EXERCISE:
Filter the entries beneath this task, copying only the lines that hold the word "each".

Extracted data entries
┌──
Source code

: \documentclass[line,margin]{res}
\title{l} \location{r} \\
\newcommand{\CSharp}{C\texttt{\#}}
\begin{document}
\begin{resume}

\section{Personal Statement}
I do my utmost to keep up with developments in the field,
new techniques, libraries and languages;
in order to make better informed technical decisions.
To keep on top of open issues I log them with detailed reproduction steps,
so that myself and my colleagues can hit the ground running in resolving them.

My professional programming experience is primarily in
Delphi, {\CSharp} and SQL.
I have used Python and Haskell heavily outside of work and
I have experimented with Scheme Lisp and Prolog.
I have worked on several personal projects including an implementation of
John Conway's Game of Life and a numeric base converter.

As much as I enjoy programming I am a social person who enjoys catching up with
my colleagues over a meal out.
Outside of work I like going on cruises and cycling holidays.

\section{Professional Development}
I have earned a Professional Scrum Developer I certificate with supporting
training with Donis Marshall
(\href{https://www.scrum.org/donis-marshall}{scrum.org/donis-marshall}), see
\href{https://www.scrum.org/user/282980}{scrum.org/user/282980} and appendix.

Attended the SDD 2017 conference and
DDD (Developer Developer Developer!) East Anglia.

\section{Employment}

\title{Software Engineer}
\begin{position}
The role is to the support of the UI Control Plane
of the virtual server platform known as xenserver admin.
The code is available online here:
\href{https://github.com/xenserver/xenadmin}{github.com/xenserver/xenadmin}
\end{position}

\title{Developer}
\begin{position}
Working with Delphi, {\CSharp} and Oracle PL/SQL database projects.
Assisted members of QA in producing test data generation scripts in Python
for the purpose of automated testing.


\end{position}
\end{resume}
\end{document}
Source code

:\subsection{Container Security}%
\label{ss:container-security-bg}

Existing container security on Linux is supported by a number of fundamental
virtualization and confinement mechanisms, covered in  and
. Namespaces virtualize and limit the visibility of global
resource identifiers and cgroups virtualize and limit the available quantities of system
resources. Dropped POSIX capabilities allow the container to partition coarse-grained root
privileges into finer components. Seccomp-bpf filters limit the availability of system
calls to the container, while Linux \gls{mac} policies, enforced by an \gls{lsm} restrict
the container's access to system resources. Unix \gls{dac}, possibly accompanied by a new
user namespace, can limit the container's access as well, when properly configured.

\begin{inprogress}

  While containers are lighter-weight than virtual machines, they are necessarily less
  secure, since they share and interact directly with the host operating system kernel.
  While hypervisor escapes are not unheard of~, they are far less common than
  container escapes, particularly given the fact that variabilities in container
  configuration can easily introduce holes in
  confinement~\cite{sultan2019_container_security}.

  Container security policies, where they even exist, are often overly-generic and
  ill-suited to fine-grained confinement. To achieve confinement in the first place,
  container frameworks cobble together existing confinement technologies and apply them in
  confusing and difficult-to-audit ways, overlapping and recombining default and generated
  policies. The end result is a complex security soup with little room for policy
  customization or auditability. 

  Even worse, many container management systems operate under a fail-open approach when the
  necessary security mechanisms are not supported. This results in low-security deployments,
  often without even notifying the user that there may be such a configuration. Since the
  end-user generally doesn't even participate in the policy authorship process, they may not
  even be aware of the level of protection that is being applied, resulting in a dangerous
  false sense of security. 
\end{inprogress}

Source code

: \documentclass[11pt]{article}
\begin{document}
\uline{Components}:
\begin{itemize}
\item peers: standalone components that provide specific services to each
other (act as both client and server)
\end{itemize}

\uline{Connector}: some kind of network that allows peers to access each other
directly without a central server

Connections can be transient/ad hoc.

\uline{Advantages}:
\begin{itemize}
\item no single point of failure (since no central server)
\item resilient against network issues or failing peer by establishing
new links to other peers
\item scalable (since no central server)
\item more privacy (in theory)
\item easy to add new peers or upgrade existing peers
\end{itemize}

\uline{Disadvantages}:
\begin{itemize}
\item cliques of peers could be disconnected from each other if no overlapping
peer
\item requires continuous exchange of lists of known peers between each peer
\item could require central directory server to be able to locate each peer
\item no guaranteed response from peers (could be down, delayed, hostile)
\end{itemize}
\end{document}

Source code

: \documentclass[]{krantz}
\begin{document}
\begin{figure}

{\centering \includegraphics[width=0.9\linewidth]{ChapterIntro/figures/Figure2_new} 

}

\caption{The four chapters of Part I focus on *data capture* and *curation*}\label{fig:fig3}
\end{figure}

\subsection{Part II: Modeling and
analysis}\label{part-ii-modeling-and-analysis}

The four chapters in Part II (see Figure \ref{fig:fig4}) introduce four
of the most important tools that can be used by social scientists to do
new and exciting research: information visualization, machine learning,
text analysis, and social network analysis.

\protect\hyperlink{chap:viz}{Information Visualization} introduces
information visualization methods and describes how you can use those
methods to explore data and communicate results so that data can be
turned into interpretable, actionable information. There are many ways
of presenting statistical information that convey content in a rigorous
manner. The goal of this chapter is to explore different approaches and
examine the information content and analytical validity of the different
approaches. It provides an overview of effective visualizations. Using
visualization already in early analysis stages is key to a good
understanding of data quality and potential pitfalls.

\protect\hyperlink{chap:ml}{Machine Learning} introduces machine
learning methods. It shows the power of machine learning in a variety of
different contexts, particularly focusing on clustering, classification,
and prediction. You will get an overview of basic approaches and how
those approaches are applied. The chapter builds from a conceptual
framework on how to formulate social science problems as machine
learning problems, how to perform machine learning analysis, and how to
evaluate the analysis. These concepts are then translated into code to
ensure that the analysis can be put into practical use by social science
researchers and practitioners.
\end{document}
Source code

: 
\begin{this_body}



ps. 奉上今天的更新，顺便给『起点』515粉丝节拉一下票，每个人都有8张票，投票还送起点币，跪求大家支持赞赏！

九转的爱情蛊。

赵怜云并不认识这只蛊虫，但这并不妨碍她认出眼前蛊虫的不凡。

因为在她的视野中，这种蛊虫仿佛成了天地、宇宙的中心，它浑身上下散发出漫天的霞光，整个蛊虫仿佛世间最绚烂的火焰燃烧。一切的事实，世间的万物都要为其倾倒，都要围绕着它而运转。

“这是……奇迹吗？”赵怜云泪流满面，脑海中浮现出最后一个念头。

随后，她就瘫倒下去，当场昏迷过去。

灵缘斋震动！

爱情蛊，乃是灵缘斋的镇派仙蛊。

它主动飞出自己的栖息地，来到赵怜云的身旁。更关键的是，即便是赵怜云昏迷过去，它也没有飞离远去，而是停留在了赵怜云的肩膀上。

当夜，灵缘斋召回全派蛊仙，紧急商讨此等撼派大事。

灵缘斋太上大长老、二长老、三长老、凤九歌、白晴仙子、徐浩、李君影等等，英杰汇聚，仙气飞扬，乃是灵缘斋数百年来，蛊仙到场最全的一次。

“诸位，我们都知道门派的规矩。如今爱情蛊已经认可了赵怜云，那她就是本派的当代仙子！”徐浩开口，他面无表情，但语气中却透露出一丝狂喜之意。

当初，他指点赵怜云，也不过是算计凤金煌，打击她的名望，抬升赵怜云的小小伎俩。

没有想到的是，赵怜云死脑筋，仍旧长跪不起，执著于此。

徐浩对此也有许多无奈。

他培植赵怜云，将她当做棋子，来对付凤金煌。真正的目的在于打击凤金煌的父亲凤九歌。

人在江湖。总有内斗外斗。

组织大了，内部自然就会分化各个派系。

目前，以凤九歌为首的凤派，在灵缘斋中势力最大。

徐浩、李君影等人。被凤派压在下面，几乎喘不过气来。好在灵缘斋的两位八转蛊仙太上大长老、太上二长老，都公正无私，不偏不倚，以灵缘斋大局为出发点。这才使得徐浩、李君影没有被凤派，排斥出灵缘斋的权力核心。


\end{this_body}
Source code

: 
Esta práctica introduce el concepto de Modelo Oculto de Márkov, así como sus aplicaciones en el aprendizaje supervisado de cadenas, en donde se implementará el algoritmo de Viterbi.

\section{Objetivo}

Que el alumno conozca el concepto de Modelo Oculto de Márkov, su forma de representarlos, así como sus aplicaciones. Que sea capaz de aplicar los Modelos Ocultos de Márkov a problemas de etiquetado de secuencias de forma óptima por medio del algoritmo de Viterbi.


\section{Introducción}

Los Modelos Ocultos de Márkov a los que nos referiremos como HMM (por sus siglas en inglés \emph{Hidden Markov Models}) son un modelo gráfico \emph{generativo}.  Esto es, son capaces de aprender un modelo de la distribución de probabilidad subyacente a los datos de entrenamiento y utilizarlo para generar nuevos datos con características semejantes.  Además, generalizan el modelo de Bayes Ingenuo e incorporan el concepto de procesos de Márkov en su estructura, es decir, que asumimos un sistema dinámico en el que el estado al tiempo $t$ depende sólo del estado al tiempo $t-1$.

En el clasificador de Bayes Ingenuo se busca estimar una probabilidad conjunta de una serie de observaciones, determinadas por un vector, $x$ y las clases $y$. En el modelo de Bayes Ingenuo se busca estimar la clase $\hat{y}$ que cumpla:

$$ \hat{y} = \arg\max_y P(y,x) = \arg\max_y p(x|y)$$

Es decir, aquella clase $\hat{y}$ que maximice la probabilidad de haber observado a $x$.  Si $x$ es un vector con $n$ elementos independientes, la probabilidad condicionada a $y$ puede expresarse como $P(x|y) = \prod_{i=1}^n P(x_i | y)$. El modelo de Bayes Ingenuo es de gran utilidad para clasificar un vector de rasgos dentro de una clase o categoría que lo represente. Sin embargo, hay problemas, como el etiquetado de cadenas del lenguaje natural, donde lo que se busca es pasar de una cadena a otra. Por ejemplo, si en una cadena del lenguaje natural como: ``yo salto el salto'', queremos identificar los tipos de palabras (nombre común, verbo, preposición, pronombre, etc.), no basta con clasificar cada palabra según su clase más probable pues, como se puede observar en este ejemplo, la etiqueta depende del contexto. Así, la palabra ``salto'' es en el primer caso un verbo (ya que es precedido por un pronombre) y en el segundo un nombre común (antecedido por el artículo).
└──
COMPLETED EXERCISE:
\item peers: standalone components that provide specific services to each
\uline{Connector}: some kind of network that allows peers to access each other
\item cliques of peers could be disconnected from each other if no overlapping
\item requires continuous exchange of lists of known peers between each peer
\item could require central directory server to be able to locate each peer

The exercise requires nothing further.